Journal de résidence : samedi 31 mai 2025

Depuis que je suis arrivé à Lafrançaise, j’ai noté deux choses qui, si elles sont relativement universelles, n’en restent pas moins centrales. Ces deux choses se tiennent dans deux moments distincts que j’ai vécu. 

Le premier, c’est cette soirée improvisée que j’ai faite cette semaine. Une soirée tout ce qu’il y a de plus classique, à ceci près que j’étais l’intrus. J’ai intégré un petit groupe d’amis chez la mère de C., avec A., O., et toute une tablée qui m’a accueilli comme j’étais censé être prévu au dîner. Au-delà de cette convivialité, j’ai évidemment discuté avec tout le monde (il ne manquerait plus que ça !), j’ai appris à m’imprégner de cette galerie de personn(ages), et j’ai réalisé une chose : habiter ici, c’est d’abord y revenir.

Oui. Au fil de mes rencontres, un constat sans appel s’est imposé : tout le monde part de Lafrançaise pour mieux y revenir. Qu’il s’agisse d’un enfant de la région depuis 60 ans, d’un ancien étudiant ou d’un natif en manque du pays, rares sont les personnes qui ont décidé de quitter le territoire, pour de bon.

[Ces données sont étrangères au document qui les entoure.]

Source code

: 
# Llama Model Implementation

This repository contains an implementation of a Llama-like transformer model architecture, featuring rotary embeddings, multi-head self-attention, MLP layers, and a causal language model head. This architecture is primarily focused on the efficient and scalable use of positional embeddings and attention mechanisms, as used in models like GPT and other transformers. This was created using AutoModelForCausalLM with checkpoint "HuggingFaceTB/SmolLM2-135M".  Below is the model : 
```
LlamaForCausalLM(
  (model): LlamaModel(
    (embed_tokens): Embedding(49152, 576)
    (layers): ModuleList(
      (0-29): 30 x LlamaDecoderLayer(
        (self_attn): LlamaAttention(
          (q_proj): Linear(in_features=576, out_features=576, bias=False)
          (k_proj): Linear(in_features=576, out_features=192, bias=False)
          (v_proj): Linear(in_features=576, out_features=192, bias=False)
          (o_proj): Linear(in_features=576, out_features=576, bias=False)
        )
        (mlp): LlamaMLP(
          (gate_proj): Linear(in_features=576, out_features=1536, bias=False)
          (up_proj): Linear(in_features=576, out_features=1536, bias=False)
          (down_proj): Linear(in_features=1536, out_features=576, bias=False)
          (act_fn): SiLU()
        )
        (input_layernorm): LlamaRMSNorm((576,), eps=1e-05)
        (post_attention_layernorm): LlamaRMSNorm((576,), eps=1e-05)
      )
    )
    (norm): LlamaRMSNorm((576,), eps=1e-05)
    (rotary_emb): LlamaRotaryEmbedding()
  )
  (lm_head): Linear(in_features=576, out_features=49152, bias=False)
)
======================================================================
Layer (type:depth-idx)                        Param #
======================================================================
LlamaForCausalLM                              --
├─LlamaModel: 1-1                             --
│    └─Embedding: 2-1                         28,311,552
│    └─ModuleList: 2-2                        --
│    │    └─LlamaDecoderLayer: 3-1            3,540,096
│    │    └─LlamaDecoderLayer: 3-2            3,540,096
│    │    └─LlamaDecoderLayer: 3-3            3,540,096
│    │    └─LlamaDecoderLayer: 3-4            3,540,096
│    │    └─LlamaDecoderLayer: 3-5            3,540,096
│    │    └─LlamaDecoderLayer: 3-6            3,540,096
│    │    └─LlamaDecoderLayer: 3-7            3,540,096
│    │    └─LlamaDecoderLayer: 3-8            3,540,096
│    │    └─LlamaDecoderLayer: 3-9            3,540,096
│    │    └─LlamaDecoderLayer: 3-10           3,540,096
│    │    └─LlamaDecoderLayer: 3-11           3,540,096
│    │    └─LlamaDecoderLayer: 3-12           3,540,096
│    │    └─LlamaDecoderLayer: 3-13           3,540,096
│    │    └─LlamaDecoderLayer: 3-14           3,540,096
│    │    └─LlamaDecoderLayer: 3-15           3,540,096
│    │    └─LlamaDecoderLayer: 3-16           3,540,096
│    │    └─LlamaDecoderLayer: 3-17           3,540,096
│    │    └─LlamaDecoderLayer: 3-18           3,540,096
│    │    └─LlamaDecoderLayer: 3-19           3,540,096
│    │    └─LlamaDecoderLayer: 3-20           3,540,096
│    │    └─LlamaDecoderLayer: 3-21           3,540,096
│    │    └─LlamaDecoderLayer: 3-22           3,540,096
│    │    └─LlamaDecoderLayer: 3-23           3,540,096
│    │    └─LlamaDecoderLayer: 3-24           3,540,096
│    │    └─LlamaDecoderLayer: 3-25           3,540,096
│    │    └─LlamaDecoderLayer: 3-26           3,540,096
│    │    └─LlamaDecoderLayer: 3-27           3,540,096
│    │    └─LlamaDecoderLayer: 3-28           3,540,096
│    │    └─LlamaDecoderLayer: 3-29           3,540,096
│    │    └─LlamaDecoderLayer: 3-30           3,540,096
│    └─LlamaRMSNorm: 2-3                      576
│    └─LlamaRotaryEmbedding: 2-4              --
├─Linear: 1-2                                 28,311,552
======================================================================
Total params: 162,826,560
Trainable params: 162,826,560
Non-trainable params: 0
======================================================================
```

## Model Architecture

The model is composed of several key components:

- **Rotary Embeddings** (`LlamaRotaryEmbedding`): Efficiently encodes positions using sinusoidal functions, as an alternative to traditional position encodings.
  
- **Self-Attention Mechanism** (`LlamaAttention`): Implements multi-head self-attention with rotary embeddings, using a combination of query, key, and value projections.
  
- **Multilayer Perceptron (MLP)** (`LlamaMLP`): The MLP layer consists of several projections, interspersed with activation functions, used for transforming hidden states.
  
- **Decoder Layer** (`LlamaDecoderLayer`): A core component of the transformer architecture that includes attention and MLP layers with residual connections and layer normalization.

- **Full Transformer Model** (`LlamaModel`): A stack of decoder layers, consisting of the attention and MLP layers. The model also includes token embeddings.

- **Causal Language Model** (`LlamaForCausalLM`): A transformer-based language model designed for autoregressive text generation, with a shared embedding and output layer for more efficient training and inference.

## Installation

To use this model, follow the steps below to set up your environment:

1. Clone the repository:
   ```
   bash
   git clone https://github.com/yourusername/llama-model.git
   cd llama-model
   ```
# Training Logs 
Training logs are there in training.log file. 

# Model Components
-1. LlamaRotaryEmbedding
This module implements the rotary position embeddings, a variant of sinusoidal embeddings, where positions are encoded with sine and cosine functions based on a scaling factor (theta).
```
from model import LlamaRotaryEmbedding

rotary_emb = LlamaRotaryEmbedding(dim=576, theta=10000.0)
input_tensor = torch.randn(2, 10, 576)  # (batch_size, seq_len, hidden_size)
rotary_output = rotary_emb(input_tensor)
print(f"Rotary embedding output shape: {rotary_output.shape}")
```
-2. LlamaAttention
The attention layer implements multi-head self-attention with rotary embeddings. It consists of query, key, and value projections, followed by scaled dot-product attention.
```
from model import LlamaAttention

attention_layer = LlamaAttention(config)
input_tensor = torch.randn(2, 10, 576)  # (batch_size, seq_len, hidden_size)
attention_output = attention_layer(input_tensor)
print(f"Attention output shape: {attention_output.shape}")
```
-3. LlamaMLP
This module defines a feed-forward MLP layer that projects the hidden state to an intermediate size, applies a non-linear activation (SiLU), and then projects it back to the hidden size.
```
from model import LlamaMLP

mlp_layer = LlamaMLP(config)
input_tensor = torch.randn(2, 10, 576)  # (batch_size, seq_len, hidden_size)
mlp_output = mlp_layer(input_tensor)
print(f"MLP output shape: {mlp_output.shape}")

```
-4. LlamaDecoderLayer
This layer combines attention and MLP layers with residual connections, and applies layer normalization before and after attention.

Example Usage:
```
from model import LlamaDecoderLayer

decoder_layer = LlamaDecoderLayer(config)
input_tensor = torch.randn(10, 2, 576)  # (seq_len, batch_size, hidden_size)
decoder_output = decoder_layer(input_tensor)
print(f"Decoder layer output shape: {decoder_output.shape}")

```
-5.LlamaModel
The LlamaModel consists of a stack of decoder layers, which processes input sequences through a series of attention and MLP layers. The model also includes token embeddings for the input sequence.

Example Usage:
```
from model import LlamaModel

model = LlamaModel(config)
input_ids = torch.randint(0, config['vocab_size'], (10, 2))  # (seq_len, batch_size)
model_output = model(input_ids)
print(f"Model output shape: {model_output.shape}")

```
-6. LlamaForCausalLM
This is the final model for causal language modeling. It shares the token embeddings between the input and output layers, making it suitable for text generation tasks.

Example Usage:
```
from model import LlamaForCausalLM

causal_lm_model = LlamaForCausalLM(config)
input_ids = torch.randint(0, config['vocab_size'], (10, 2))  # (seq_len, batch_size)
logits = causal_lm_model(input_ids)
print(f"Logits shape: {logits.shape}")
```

Que faut-il y voir ? Un simple attachement aux racines ? Une nostalgie collective qu’on essaie d’étouffer par de nouveaux souvenirs ? Un amour franc et massif de la région ? Chacun possède ses raisons, et au final, peu importe la teneur de ces dernières. Je ne suis pas là pour tirer des conclusions.

Le deuxième constat est catalysé dans un lieu qui n’existe plus. Ou plutôt, qui existe moins. L’Art du temps. Le restaurant de la place principale de Lafrançaise a visiblement brûlé avant mon arrivée, et s’est aujourd’hui installé près du Carrefour, en contrebas de la vallée. Et si, actuellement, il est en rénovation pour mieux revenir (lui aussi), je pense pouvoir compter sur les doigts des mains les gens qui ne m’ont PAS parlé de ce lieu central dans le village.

Un lieu où se mêlait visiblement l’art, la convivialité, et une carte maîtrisée. Le genre de lieu que j’aurais à coup sûr adoré, dont l’ADN est aujourd’hui dilué par son emplacement excentré. Plus qu’un bon restaurant, L’Art du temps a l’air d’être ce centre névralgique qui manque à tout le monde.

Ce sentiment partagé par les Lafrançaisains nous dit alors qu’habiter tient aussi dans les lieux. Car si on aurait pu penser que les gens sont la clé de voûte d’un village, en réalité, tout ce petit monde se réunit bien quelque part. Il faut y penser. Alors voilà, l’Art du temps incarne ce manque collectif, cette attente soupesée de fierté lorsque l’ouverture prochaine du nouveau restaurant sera prononcée. Chacun pourra enfin s’y rendre de son côté. Mais ensemble.